Until now, evidence of self-propagating drought fueled by dry soils remained unproven. The new study provides the first solid data confirming this mechanism.

A man looks at the cracked floor

To test the idea, researchers analyzed forty major drought events in recent history. For each case, they tracked weather patterns across drought zones as the area of influence expanded, allowing them to estimate how much downwind precipitation deficits were due to dry soils.

Up to 30 percent of droughts attributed to self-propagation

The conclusion is clear: during certain isolated months, as much as thirty percent of precipitation deficit can stem from self-propagating drought. The phenomenon is described as drought spreading downwind, drying out more lands and reducing their rain resources.

Experts note that self-propagation appears strongest in subtropical arid regions, including Australia and South Africa, where soil moisture has a strong effect on evaporation. These areas already face limited water resources and host large populations and extensive agricultural activity.

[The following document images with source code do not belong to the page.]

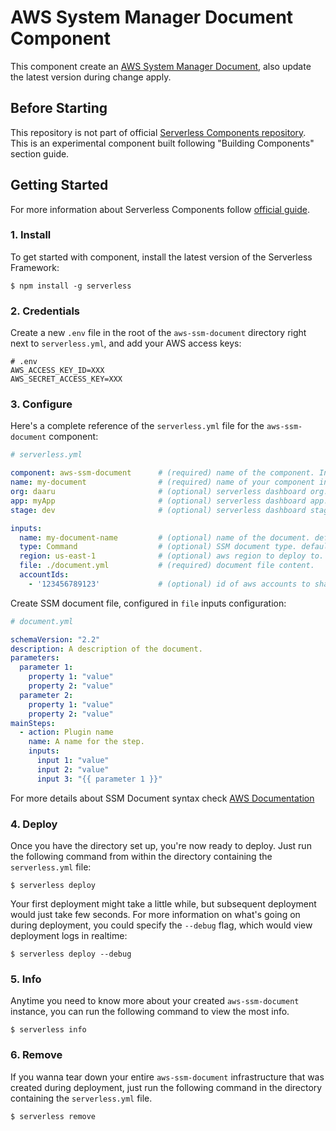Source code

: # AWS System Manager Document Component 

This component create an [AWS System Manager Document](https://docs.aws.amazon.com/systems-manager/latest/userguide/sysman-ssm-docs.html),
also update the latest version during change apply.

## Before Starting

This repository is not part of official [Serverless Components repository](https://github.com/serverless/components).
This is an experimental component built following "Building Components" section guide.

## Getting Started

For more information about Serverless Components follow [official guide](https://github.com/serverless/components).

### 1. Install

To get started with component, install the latest version of the Serverless Framework:

```
$ npm install -g serverless
```

### 2. Credentials

Create a new `.env` file in the root of the `aws-ssm-document` directory right next to `serverless.yml`, and add your AWS access keys:

```
# .env
AWS_ACCESS_KEY_ID=XXX
AWS_SECRET_ACCESS_KEY=XXX
```

### 3. Configure

Here's a complete reference of the `serverless.yml` file for the `aws-ssm-document` component:

```yml
# serverless.yml

component: aws-ssm-document      # (required) name of the component. In that case, it's aws-ssm-document.
name: my-document                # (required) name of your component instance.
org: daaru                       # (optional) serverless dashboard org. default is the first org you created during signup.
app: myApp                       # (optional) serverless dashboard app. default is the same as the name property.
stage: dev                       # (optional) serverless dashboard stage. default is dev.

inputs:
  name: my-document-name         # (optional) name of the document. default is auto-generated prepending stage name.
  type: Command                  # (optional) SSM document type. default it "Command".
  region: us-east-1              # (optional) aws region to deploy to. default is us-east-1.
  file: ./document.yml           # (required) document file content.
  accountIds:
    - '123456789123'             # (optional) id of aws accounts to share document to
```

Create SSM document file, configured in `file` inputs configuration:

```yml
# document.yml

schemaVersion: "2.2"
description: A description of the document.
parameters:
  parameter 1:
    property 1: "value"
    property 2: "value"
  parameter 2:
    property 1: "value"
    property 2: "value"
mainSteps:
  - action: Plugin name
    name: A name for the step.
    inputs:
      input 1: "value"
      input 2: "value"
      input 3: "{{ parameter 1 }}"
```

For more details about SSM Document syntax check [AWS Documentation](https://docs.aws.amazon.com/systems-manager/latest/userguide/sysman-doc-syntax.html)

### 4. Deploy

Once you have the directory set up, you're now ready to deploy. Just run the following command from within the directory containing the `serverless.yml` file:

```
$ serverless deploy
```

Your first deployment might take a little while, but subsequent deployment would just take few seconds. For more information on what's going on during deployment, you could specify the `--debug` flag, which would view deployment logs in realtime:

```
$ serverless deploy --debug
```

### 5. Info

Anytime you need to know more about your created `aws-ssm-document` instance, you can run the following command to view the most info. 

```
$ serverless info
```

### 6. Remove

If you wanna tear down your entire `aws-ssm-document` infrastructure that was created during deployment, just run the following command in the directory containing the `serverless.yml` file. 
```
$ serverless remove
```
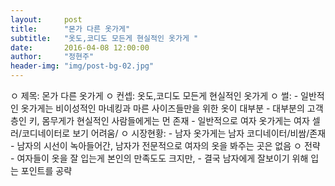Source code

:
 ```yaml
---
layout:     post
title:      "몬가 다른 옷가게"
subtitle:	"옷도,코디도 모든게 현실적인 옷가게 "
date:       2016-04-08 12:00:00
author:     "정현주"
header-img: "img/post-bg-02.jpg"
---
```


<p>ㅇ 제목: 몬가 다른 옷가게 
ㅇ 컨셉: 옷도,코디도 모든게 현실적인 옷가게 
ㅇ 썰: 
- 일반적인 옷가게는 비이성적인 마네킹과 마른 사이즈들만을 위한 옷이 대부분 
- 대부분의 고객층인 키, 몸무게가 현실적인 사람들에게는 먼 존재 
- 일반적으로 여자 옷가게는 여자 셀러/코디네이터로 보기 어려움/ 
ㅇ 시장현황: 
- 남자 옷가게는 남자 코디네이터/비쌈/존재 
- 남자의 시선이 녹아들어간, 남자가 전문적으로 여자의 옷을 봐주는 곳은 없음 
ㅇ 전략 
- 여자들이 옷을 잘 입는게 본인의 만족도도 크지만, 
- 결국 남자에게 잘보이기 위해 입는 포인트를 공략</p>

As drylands are projected to expand with climate change, the self-propagating nature of droughts could intensify events, accelerating water scarcity and widening the related social, economic, and environmental costs. Scientists stress the need to address the feedback processes that drive these droughts and to explore strategies that can interrupt the cycle.

Reference work: Nature Geoscience study by the Hydroclimatic Extremes Laboratory at Ghent University, part of the DRY-2-DRY project.

The environment department continues to study how soil moisture, evaporation, and atmospheric moisture interact to influence rainfall and drought dynamics.